◆ PROVIDED DATA:
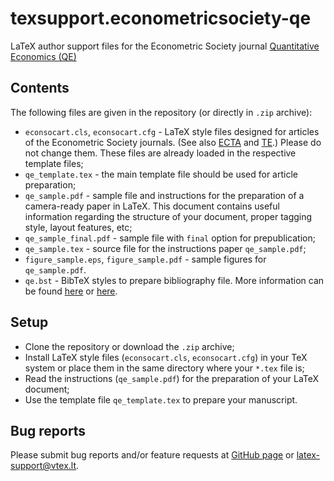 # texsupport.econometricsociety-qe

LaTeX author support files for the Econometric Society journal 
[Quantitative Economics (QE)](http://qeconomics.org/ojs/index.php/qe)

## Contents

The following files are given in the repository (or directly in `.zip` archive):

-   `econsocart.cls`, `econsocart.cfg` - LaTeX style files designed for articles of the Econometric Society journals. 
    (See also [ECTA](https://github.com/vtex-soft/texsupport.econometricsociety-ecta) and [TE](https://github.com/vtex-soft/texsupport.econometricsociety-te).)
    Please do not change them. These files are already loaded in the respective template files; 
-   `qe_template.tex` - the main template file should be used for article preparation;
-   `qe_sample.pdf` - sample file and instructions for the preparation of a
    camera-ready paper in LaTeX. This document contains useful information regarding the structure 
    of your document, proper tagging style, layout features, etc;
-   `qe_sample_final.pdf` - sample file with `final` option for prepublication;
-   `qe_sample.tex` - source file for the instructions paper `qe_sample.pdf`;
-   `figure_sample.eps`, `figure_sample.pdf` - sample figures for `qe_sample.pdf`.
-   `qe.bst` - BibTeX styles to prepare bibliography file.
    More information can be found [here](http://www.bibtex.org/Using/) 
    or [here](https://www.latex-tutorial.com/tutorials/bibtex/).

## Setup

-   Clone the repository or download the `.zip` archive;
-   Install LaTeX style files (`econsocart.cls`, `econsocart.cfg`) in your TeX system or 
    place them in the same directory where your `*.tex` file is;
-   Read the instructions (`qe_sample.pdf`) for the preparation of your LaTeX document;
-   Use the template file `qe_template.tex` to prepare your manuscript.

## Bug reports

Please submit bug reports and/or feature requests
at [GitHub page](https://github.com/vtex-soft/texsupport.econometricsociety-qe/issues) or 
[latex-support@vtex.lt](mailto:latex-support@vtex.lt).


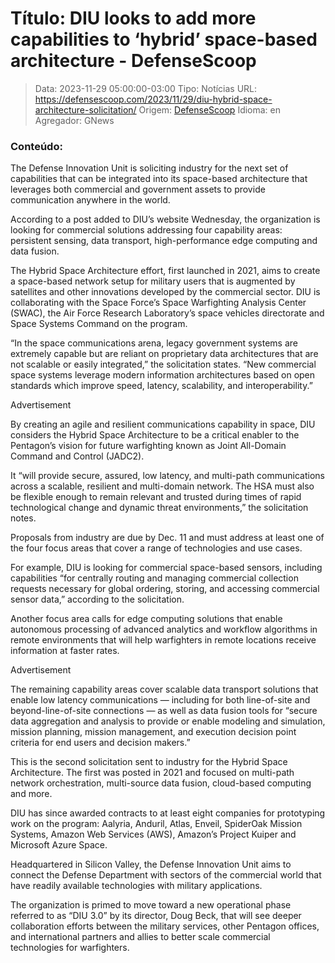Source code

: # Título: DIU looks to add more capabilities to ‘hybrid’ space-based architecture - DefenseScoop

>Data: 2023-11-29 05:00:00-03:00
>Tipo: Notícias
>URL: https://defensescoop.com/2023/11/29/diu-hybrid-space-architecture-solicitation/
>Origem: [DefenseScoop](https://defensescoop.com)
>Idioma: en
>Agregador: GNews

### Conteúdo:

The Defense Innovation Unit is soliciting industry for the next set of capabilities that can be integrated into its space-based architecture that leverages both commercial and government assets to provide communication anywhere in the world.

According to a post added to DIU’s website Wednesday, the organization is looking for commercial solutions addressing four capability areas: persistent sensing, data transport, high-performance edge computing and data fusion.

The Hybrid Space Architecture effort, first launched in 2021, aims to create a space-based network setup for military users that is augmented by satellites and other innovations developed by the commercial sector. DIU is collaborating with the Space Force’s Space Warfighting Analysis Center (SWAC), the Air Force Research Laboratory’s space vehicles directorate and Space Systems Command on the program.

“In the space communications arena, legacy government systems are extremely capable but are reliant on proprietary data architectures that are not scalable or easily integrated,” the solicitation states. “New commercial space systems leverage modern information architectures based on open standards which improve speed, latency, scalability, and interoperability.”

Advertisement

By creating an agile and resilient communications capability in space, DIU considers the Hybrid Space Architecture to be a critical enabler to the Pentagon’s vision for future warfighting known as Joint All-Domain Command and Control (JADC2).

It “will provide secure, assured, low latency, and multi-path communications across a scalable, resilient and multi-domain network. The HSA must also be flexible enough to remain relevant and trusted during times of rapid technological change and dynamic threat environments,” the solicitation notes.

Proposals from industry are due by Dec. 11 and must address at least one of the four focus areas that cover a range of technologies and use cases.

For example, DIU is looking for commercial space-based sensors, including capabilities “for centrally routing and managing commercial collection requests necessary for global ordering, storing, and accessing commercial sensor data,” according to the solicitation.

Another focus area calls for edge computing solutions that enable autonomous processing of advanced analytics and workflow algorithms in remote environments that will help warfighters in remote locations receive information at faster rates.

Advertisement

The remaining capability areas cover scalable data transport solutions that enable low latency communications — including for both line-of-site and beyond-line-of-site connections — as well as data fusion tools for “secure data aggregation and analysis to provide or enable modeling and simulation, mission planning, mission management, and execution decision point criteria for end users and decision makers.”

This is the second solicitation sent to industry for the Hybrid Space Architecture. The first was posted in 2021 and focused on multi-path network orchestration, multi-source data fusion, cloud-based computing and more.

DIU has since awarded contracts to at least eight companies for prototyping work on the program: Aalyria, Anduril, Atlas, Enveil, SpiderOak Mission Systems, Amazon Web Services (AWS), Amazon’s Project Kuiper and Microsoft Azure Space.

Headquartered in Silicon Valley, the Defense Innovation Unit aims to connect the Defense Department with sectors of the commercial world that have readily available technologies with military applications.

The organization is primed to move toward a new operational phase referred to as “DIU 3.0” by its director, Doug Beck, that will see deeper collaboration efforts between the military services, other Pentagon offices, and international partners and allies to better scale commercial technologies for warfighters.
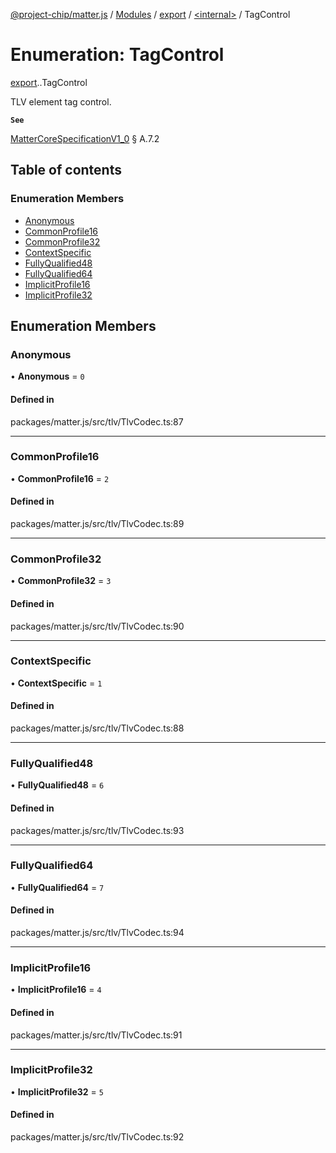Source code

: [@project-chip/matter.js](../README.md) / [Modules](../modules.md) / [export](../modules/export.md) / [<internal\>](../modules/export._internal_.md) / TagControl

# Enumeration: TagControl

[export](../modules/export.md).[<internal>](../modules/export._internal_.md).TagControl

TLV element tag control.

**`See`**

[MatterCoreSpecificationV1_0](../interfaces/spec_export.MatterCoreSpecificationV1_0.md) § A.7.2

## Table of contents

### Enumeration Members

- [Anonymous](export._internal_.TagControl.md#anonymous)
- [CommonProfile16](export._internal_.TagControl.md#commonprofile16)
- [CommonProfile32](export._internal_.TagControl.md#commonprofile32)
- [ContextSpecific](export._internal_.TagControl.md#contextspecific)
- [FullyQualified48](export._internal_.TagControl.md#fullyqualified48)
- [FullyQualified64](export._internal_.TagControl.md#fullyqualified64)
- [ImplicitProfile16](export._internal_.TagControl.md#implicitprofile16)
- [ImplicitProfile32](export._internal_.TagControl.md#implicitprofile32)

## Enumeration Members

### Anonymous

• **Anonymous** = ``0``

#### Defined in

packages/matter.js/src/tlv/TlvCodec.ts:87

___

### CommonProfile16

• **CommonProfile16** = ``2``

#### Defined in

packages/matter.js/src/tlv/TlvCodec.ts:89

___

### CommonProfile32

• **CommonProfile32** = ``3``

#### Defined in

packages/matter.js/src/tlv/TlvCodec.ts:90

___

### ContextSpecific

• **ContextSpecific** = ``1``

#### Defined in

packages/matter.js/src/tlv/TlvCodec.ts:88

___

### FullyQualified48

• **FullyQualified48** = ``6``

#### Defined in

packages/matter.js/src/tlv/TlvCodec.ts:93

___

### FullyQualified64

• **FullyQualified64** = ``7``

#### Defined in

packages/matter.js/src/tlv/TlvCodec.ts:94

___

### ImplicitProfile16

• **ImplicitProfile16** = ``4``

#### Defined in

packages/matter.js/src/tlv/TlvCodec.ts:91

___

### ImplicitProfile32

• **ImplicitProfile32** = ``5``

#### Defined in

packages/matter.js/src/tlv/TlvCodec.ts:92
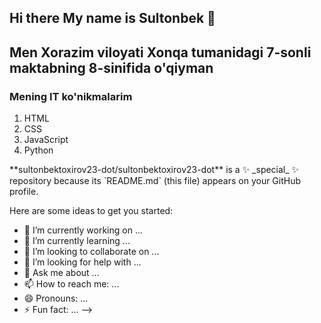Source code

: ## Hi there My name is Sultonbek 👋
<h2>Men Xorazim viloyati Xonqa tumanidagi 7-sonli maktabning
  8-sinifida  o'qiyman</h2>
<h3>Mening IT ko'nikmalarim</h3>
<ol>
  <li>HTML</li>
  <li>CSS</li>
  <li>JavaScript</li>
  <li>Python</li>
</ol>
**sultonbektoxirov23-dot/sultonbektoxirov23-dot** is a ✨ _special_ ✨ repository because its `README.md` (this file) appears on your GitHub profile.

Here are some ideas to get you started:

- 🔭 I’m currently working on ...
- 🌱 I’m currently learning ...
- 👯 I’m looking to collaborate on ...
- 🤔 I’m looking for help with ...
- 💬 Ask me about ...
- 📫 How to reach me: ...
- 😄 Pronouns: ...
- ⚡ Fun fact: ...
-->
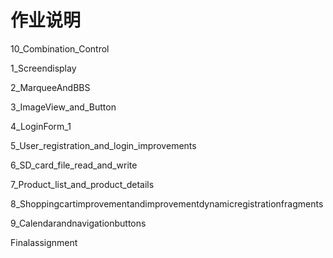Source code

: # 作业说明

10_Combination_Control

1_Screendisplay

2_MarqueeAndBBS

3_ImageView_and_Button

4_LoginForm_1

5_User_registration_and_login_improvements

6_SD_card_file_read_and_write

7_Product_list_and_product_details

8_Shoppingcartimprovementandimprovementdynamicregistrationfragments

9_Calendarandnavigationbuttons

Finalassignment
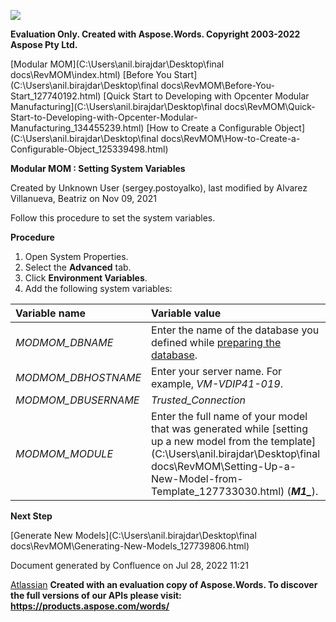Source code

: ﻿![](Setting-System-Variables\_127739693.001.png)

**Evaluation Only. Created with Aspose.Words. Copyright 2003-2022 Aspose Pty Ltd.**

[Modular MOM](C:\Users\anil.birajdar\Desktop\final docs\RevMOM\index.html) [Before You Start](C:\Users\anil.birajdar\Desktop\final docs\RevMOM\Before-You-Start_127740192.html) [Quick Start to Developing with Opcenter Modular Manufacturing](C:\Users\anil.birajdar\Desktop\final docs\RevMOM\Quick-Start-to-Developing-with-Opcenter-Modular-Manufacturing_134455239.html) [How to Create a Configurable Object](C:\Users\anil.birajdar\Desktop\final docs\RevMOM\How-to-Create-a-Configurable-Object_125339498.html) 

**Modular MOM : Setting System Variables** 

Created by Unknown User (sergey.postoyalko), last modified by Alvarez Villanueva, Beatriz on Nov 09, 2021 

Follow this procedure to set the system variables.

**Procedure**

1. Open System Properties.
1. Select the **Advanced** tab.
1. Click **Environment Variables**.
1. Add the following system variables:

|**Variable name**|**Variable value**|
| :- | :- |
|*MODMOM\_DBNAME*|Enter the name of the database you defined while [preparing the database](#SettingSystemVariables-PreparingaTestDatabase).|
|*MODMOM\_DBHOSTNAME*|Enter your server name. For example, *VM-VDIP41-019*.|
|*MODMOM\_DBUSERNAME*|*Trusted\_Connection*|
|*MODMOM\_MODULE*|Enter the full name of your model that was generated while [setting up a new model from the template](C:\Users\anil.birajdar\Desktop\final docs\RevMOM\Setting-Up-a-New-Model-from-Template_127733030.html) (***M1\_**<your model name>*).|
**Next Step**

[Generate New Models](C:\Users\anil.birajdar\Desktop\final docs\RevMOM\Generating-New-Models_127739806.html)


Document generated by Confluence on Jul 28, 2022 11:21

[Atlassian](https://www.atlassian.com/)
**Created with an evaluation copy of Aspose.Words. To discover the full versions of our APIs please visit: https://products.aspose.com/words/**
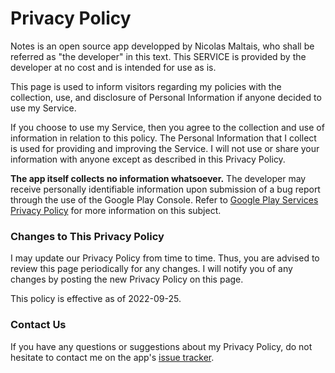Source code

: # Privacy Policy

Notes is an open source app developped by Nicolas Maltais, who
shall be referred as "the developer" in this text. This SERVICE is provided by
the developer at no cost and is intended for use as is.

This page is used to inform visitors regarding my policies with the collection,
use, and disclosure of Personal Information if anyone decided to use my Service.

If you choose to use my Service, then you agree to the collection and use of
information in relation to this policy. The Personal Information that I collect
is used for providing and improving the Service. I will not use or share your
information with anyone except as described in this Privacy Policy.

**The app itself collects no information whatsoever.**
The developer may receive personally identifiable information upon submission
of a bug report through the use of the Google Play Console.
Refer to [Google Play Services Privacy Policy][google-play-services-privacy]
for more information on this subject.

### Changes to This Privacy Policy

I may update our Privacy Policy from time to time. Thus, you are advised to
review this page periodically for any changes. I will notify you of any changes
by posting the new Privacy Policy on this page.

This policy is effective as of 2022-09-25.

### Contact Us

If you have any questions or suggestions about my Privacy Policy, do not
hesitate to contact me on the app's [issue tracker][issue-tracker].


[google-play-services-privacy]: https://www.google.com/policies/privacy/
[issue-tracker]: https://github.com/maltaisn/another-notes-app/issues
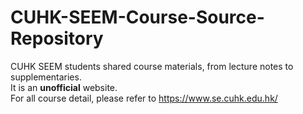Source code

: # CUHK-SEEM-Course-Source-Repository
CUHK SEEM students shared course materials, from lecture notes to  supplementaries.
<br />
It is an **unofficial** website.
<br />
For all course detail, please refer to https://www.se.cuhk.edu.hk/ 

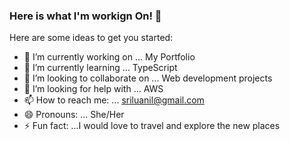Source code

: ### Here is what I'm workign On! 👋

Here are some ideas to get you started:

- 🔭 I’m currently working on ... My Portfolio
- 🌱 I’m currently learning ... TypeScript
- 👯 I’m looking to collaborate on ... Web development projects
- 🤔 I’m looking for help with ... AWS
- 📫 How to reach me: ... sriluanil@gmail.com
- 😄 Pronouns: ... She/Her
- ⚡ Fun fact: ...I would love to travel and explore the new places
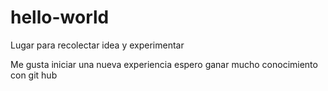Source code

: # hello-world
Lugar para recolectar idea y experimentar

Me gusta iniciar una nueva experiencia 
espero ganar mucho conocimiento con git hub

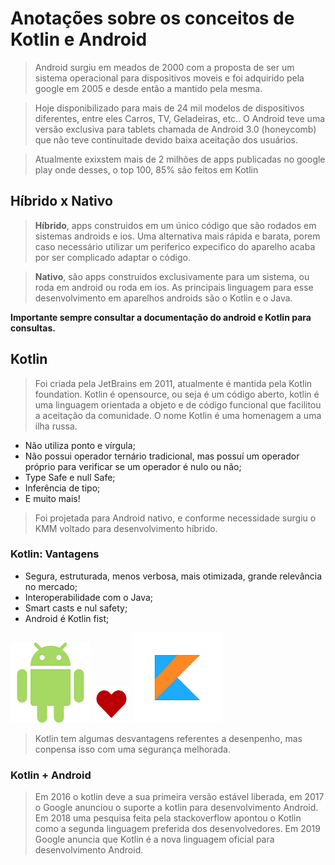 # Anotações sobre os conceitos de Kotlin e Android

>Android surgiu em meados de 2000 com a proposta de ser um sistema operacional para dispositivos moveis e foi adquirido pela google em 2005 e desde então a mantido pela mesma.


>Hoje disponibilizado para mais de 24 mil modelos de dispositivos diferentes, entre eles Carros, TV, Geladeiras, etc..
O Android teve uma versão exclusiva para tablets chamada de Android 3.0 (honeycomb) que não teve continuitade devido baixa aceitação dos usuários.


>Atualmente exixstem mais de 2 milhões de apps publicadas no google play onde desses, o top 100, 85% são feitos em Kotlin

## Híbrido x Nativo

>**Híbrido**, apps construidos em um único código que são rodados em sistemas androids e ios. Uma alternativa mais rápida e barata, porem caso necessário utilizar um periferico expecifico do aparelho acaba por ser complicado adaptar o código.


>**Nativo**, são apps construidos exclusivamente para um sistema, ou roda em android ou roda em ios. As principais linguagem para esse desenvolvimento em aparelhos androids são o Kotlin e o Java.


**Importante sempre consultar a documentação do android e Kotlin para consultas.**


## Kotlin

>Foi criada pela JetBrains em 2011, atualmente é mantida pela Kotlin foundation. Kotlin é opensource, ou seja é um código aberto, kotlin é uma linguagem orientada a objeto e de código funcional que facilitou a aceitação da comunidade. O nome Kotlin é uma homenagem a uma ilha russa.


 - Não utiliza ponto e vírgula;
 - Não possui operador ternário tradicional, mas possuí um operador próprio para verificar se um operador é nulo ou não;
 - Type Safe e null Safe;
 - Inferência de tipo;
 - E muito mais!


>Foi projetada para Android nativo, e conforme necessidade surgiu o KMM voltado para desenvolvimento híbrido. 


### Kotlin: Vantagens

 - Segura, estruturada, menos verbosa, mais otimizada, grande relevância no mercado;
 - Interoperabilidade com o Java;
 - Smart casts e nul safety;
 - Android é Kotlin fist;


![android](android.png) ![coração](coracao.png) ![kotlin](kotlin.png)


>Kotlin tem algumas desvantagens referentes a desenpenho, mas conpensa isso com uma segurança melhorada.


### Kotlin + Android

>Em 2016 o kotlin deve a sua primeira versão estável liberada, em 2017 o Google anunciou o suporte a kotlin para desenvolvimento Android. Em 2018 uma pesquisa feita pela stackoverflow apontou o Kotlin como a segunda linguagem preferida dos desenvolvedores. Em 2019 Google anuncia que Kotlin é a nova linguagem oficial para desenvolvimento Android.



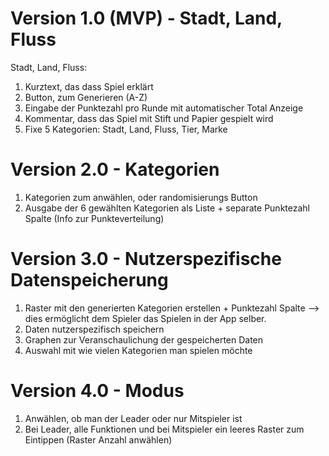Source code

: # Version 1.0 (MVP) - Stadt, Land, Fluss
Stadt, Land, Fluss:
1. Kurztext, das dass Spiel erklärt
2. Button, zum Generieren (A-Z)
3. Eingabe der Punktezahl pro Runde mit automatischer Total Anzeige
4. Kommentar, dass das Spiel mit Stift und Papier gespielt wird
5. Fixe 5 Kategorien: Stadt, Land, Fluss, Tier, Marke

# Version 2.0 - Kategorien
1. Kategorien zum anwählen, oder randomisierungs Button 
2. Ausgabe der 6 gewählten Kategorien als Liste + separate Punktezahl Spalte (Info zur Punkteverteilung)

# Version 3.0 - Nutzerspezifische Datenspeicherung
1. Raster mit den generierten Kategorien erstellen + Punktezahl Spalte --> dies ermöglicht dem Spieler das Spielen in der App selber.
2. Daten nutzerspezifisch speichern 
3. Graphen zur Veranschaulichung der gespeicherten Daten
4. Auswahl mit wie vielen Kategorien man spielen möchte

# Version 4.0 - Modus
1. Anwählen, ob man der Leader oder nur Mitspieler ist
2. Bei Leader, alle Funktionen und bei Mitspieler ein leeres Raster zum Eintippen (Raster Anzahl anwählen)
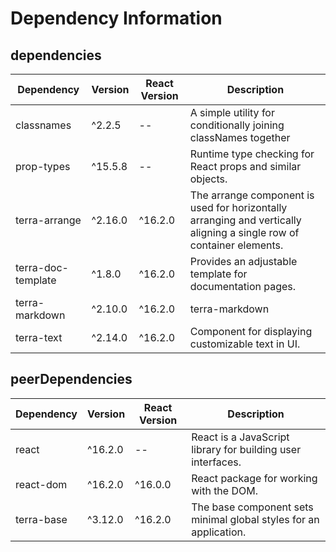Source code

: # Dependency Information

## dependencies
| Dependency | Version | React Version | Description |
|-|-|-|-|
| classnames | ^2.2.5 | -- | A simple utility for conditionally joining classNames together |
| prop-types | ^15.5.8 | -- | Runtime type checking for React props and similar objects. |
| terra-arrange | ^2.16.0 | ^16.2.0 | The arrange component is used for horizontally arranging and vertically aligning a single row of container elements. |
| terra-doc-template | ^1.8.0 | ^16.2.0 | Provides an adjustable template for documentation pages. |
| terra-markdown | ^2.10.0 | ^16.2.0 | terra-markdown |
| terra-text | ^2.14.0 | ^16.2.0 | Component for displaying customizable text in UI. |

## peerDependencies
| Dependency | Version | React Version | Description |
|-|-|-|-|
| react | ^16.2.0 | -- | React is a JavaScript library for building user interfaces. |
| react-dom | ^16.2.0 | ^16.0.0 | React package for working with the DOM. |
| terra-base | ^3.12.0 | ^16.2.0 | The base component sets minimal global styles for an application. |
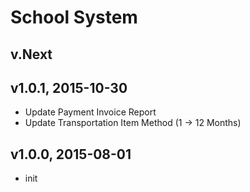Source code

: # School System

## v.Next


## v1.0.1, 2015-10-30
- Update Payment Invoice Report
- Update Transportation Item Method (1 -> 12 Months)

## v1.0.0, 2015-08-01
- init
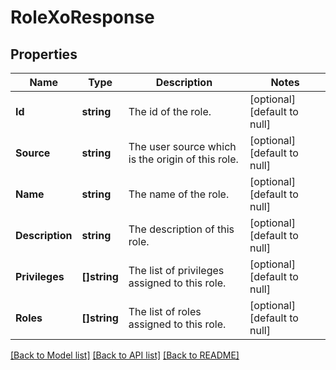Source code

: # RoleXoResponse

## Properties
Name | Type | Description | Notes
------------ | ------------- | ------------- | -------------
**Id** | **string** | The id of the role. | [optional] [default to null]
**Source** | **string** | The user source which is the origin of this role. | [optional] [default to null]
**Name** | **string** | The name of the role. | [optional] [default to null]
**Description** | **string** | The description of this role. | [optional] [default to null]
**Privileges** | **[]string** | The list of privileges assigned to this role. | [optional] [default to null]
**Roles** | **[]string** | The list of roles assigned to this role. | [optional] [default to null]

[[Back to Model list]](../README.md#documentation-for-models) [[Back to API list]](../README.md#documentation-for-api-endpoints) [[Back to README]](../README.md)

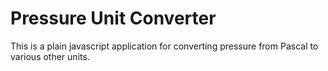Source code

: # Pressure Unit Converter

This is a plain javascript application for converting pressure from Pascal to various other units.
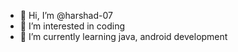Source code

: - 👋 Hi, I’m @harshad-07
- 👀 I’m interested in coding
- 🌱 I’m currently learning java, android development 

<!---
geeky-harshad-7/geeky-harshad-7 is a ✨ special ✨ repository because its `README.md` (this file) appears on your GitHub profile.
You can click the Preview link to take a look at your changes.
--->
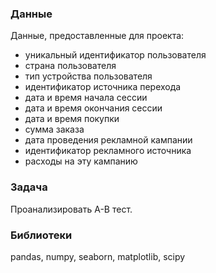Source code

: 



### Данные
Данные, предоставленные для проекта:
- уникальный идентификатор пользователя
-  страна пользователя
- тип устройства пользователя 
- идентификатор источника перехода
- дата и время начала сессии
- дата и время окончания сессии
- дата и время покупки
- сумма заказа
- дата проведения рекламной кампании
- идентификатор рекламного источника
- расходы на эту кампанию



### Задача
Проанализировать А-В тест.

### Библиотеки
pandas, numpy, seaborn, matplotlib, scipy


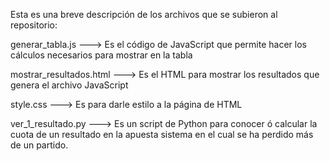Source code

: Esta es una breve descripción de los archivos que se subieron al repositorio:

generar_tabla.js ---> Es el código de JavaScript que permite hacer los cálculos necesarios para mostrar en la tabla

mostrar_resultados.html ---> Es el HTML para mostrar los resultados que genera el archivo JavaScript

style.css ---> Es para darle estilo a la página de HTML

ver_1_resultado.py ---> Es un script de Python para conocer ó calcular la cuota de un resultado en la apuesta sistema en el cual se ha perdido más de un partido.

◆ TASK DIRECTIONS:
The lines to set down run from the line with "4. Auswahl mit" up to and including the line with "classNames together |" in the entries above. Reproduce them exactly, with no pictures.

◆ EXERCISE OUTPUT:
4. Auswahl mit wie vielen Kategorien man spielen möchte

# Version 4.0 - Modus
1. Anwählen, ob man der Leader oder nur Mitspieler ist
2. Bei Leader, alle Funktionen und bei Mitspieler ein leeres Raster zum Eintippen (Raster Anzahl anwählen)
Source code

: # Dependency Information

## dependencies
| Dependency | Version | React Version | Description |
|-|-|-|-|
| classnames | ^2.2.5 | -- | A simple utility for conditionally joining classNames together |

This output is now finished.